ミャンマーでは銀行口座を持つ人の割合が2割程度と少ないとされ、銀行の支店がない農村部にも顧客を持つMPTは、都市部に出稼ぎにきた労働者が農村へ送金する需要を見込んでいる。

その他の写真:式典ではMPTマネーの使い方を寸劇で説明した(ヤンゴン、撮影:北角裕樹)

 MPTマネーは、代理店などで入金すると、スマートフォンアプリなどを通じて送金や店舗での支払いに利用できる仕組みだ。送金された人は代理店などで現金化できる。MPT以外のキャリアの携帯電話を持つ人も利用できる。昨年3月から試験運用していたが、中央銀行の認可を経て今年1月28日に正式オープンする式典をヤンゴンで開催した。

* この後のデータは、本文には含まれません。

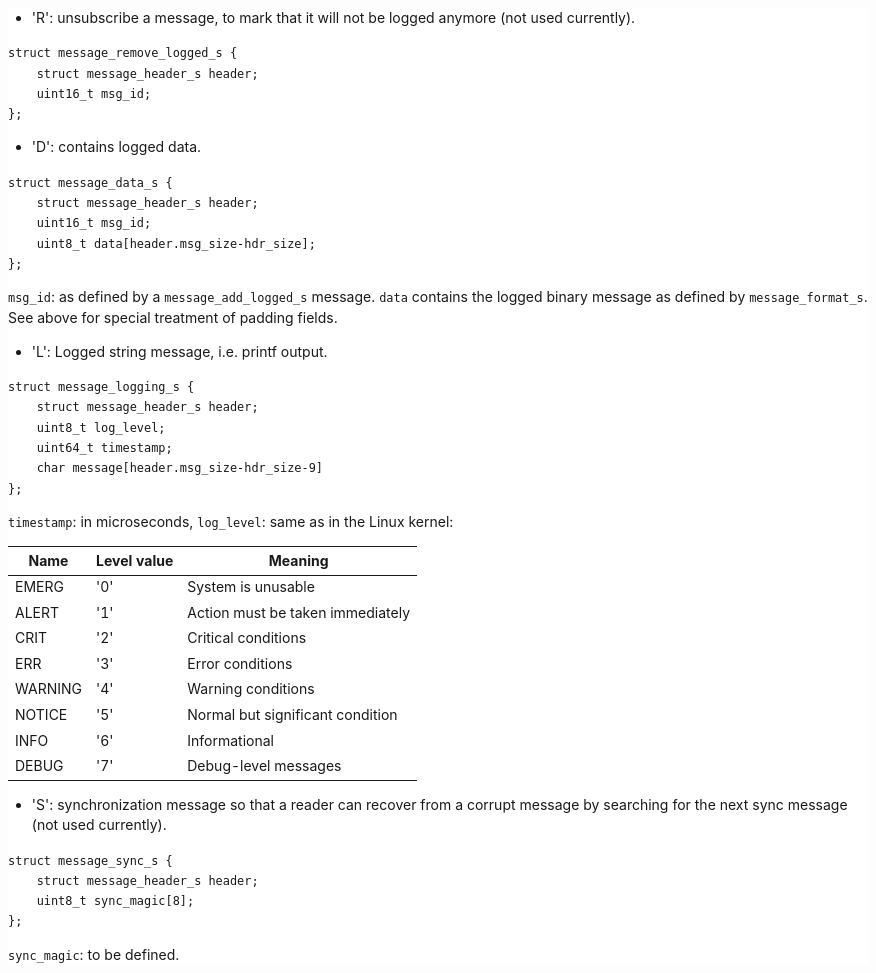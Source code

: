 - 'R': unsubscribe a message, to mark that it will not be logged anymore (not
  used currently).
```
struct message_remove_logged_s {
	struct message_header_s header;
	uint16_t msg_id;
};
```

- 'D': contains logged data.
```
struct message_data_s {
	struct message_header_s header;
	uint16_t msg_id;
	uint8_t data[header.msg_size-hdr_size];
};
```
  `msg_id`: as defined by a `message_add_logged_s` message. `data` contains the
  logged binary message as defined by `message_format_s`. See above for special
  treatment of padding fields.

- 'L': Logged string message, i.e. printf output.
```
struct message_logging_s {
	struct message_header_s header;
	uint8_t log_level;
	uint64_t timestamp;
	char message[header.msg_size-hdr_size-9]
};
```
  `timestamp`: in microseconds, `log_level`: same as in the Linux kernel:

| Name       | Level value  | Meaning                              |
| ----       | -----------  | -------                              |
| EMERG      |      '0'     | System is unusable                   |
| ALERT      |      '1'     | Action must be taken immediately     |
| CRIT       |      '2'     | Critical conditions                  |
| ERR        |      '3'     | Error conditions                     |
| WARNING    |      '4'     | Warning conditions                   |
| NOTICE     |      '5'     | Normal but significant condition     |
| INFO       |      '6'     | Informational                        |
| DEBUG      |      '7'     | Debug-level messages                 |

- 'S': synchronization message so that a reader can recover from a corrupt
  message by searching for the next sync message (not used currently).
```
struct message_sync_s {
	struct message_header_s header;
	uint8_t sync_magic[8];
};
```
`sync_magic`: to be defined.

 ミャンマーでは近年、通信事業者や地場銀行などが次々と電子マネー事業を開始し、10種類近い電子マネーが乱立。
ノルウェーの通信事業者テレノールと地場のヨマ銀行が2016年に始めた「ウェーブマネー」などが先行しているものの、利用は送金などが中心で、支配的な利用者層を確立した電子マネーはまだ登場していない状態だ。MPTは充実した顧客層や全国の代理店網などを駆使して利用者拡大を図る。